Mortgage Relief and Foreclosure

July 5th, 2009 by admin

Since there are so many people unemployed in this bad economic time, a lot of homeowners find that they are unable to keep paying their regular mortgage payments. Some people have low rates but still, without employment, they still cannot keep up. Some homeowners are worse off and have adjustable rate mortgages and find their home payments adjust to twice what they were paying. Many homeowners cannot afford to stay in their homes so they have to sell and move on. However, with falling home prices, they also find themselves with upside down mortgages. That means, they owe the mortgage companies more than their homes are worth. So, what can they do?

Is Selling an Option?

The first thing that comes to mind for many homeowners is to sell and move on.

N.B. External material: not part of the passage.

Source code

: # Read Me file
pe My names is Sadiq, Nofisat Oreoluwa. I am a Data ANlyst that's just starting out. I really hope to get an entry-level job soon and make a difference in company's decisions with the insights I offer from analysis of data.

However, if they were to sell their homes, they will get less for them than what they owe the banks. So, selling might not be the most logical choice. However, it is always a good idea to talk to a Realtor to make absolutely certain that there is no way to sell and walk away free and clear without having to come up with the rest of the money for the mortgage balance later on.

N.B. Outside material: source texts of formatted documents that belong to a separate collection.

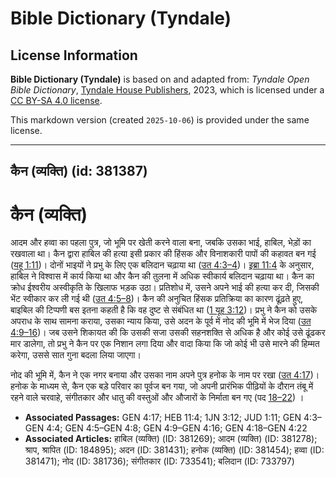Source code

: # Bible Dictionary (Tyndale)

## License Information

**Bible Dictionary (Tyndale)** is based on and adapted from: _Tyndale Open Bible Dictionary_, [Tyndale House Publishers](https://tyndaleopenresources.com/), 2023, which is licensed under a [CC BY-SA 4.0 license](https://creativecommons.org/licenses/by-sa/4.0/legalcode.en).

This markdown version (created `2025-10-06`) is provided under the same license.



--------------------------------

## कैन (व्यक्ति) (id: 381387)

कैन (व्यक्ति)
=============

आदम और हव्वा का पहला पुत्र, जो भूमि पर खेती करने वाला बना, जबकि उसका भाई, हाबिल, भेड़ों का रखवाला था। कैन द्वारा हाबिल की हत्या इसी प्रकार की हिंसक और विनाशकारी पापों की कहावत बन गई ([यहू 1:11](https://ref.ly/Jude1:11))। दोनों भाइयों ने प्रभु के लिए एक बलिदान चढ़ाया था ([उत 4:3–4](https://ref.ly/Gen4:3-Gen4:4))। [इब्रा 11:4](https://ref.ly/Heb11:4) के अनुसार, हाबिल ने विश्वास में कार्य किया था और कैन की तुलना में अधिक स्वीकार्य बलिदान चढ़ाया था। कैन का क्रोध ईश्वरीय अस्वीकृति के खिलाफ भड़क उठा। प्रतिशोध में, उसने अपने भाई की हत्या कर दी, जिसकी भेंट स्वीकार कर ली गई थी ([उत 4:5–8](https://ref.ly/Gen4:5-Gen4:8))। कैन की अनुचित हिंसक प्रतिक्रिया का कारण ढूंढ़ते हुए, बाइबिल की टिप्पणी बस इतना कहती है कि वह दुष्ट से संबंधित था ([1 यूह 3:12](https://ref.ly/1John3:12))। प्रभु ने कैन को उसके अपराध के साथ सामना कराया, उसका न्याय किया, उसे अदन के पूर्व में नोद की भूमि में भेज दिया ([उत 4:9–16](https://ref.ly/Gen4:9-Gen4:16))। जब उसने शिकायत की कि उसकी सजा उसकी सहनशक्ति से अधिक है और कोई उसे ढूंढकर मार डालेगा, तो प्रभु ने कैन पर एक निशान लगा दिया और वादा किया कि जो कोई भी उसे मारने की हिम्मत करेगा, उससे सात गुना बदला लिया जाएगा।

नोद की भूमि में, कैन ने एक नगर बनाया और उसका नाम अपने पुत्र हनोक के नाम पर रखा ([उत 4:17](https://ref.ly/Gen4:17))। हनोक के माध्यम से, कैन एक बड़े परिवार का पूर्वज बन गया, जो अपनी प्रारंभिक पीढ़ियों के दौरान तंबू में रहने वाले चरवाहे, संगीतकार और धातु की वस्तुओं और औजारों के निर्माता बन गए (पद [18–22](https://ref.ly/Gen4:18-Gen4:22)) ।

* **Associated Passages:** GEN 4:17; HEB 11:4; 1JN 3:12; JUD 1:11; GEN 4:3–GEN 4:4; GEN 4:5–GEN 4:8; GEN 4:9–GEN 4:16; GEN 4:18–GEN 4:22
* **Associated Articles:** हाबिल (व्यक्ति) (ID: 381269); आदम (व्यक्ति) (ID: 381278); श्राप, श्रापित (ID: 184895); अदन (ID: 381431); हनोक (व्यक्ति) (ID: 381454); हव्वा (ID: 381471); नोद (ID: 381736); संगीतकार (ID: 733541); बलिदान  (ID: 733797)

Should Homeowners Refinance?

Usually when you owe more than your home is worth, mortgage companies are not likely to lend. But, there may be options that allow you to refinance your home or modify your loan especially when the rates are very low right now. If you have good credit and want to explore the option of refinancing or have any home loan questions, call your lender as well as other lenders for comparison. Sometimes, your own mortgage company cannot help you but other banks may be able to.

The Result of Foreclosure

Lots of homeowners cannot sell their homes, cannot refinance and cannot modify their loans. Soon their mortgage companies start to foreclose. Foreclosure severely hurt your credit so you need to call your bank and try to negotiate with them before they foreclose. If they do go ahead with foreclosure, however, there is the new Mortgage Forgiveness Debt Relief Act of 2007 that will work on your side. This Act allows taxpayers to exclude income from the discharge of debt on their principal residence. Debt reduced through mortgage restructuring, as well as mortgage debt forgiven in connection with a foreclosure, qualifies for the relief.